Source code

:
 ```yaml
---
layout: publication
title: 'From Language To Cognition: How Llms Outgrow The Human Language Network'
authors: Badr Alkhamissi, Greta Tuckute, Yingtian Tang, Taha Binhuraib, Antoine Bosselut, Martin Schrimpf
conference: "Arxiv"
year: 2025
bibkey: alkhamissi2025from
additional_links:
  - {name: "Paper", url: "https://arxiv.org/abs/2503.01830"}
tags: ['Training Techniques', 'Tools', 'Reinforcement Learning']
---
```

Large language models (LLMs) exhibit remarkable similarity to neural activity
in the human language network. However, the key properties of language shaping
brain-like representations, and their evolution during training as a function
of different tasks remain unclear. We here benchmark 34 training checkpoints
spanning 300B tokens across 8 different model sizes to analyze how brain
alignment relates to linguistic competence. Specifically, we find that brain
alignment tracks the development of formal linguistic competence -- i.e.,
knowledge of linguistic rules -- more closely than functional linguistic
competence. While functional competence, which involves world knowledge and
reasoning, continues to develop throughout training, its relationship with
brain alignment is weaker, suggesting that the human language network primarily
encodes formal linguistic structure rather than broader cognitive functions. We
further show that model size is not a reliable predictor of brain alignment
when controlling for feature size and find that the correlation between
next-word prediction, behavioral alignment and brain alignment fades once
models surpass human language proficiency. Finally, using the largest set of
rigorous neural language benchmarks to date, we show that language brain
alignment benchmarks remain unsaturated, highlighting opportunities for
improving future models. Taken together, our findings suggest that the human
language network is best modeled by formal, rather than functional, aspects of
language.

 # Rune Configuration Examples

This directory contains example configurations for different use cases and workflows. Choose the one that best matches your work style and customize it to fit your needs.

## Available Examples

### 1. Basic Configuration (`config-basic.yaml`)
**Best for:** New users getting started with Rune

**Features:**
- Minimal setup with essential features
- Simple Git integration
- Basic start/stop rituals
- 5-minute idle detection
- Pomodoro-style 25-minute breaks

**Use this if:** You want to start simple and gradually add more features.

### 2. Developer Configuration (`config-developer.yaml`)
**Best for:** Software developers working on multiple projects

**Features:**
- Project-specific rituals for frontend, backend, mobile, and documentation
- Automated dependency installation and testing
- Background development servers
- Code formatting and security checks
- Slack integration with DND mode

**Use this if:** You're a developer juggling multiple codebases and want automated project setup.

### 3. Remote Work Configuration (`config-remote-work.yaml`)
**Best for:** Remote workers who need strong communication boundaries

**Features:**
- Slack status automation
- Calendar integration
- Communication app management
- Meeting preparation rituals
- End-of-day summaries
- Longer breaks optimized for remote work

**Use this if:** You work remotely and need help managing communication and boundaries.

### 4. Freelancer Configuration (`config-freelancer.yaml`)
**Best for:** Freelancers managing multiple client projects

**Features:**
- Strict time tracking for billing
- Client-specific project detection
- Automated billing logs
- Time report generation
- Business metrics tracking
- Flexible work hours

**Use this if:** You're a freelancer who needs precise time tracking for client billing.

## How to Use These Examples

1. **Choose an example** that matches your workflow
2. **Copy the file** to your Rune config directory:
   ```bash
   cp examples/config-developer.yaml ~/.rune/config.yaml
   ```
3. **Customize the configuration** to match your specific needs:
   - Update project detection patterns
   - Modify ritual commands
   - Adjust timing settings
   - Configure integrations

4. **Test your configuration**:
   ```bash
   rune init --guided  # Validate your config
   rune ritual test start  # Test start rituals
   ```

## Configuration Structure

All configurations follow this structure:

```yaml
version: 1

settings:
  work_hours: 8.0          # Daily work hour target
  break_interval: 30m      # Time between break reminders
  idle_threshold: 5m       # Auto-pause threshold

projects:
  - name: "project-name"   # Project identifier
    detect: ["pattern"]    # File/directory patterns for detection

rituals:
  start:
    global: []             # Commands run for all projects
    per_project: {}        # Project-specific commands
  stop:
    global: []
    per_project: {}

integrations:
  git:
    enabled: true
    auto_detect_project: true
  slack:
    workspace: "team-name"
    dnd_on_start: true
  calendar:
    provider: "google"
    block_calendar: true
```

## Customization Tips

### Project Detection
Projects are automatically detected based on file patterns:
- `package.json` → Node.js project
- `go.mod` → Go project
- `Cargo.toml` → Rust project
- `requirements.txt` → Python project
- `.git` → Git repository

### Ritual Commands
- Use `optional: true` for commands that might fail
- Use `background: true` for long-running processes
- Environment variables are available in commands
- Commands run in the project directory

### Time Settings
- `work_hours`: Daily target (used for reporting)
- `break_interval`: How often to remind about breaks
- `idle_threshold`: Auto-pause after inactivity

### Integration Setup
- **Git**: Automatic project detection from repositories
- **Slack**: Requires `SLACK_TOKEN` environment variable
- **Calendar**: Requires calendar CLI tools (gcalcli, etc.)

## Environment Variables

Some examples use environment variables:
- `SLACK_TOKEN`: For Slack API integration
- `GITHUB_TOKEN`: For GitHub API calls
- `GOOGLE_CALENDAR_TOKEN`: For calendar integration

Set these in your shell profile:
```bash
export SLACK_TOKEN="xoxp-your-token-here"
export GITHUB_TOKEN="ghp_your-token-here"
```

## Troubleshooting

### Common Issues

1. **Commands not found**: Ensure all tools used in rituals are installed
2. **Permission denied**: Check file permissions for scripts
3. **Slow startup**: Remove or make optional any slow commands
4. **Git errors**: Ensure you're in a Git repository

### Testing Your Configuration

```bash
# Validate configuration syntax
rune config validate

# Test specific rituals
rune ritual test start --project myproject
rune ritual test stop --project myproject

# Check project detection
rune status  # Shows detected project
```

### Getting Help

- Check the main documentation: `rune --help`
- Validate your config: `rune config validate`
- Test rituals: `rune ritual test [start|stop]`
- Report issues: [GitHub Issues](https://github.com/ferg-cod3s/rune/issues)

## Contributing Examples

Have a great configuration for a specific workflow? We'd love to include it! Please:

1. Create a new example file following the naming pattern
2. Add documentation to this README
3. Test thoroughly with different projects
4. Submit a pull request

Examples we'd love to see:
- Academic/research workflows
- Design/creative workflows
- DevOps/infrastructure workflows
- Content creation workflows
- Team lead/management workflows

* [TASK OBJECTIVE]
Please give back, exactly as it stands above, the stretch from the line with "encodes formal linguistic" through the line with "rigorous neural language", and no line outside it.

* [WRITTEN REPLY]
encodes formal linguistic structure rather than broader cognitive functions. We
further show that model size is not a reliable predictor of brain alignment
when controlling for feature size and find that the correlation between
next-word prediction, behavioral alignment and brain alignment fades once
models surpass human language proficiency. Finally, using the largest set of
rigorous neural language benchmarks to date, we show that language brain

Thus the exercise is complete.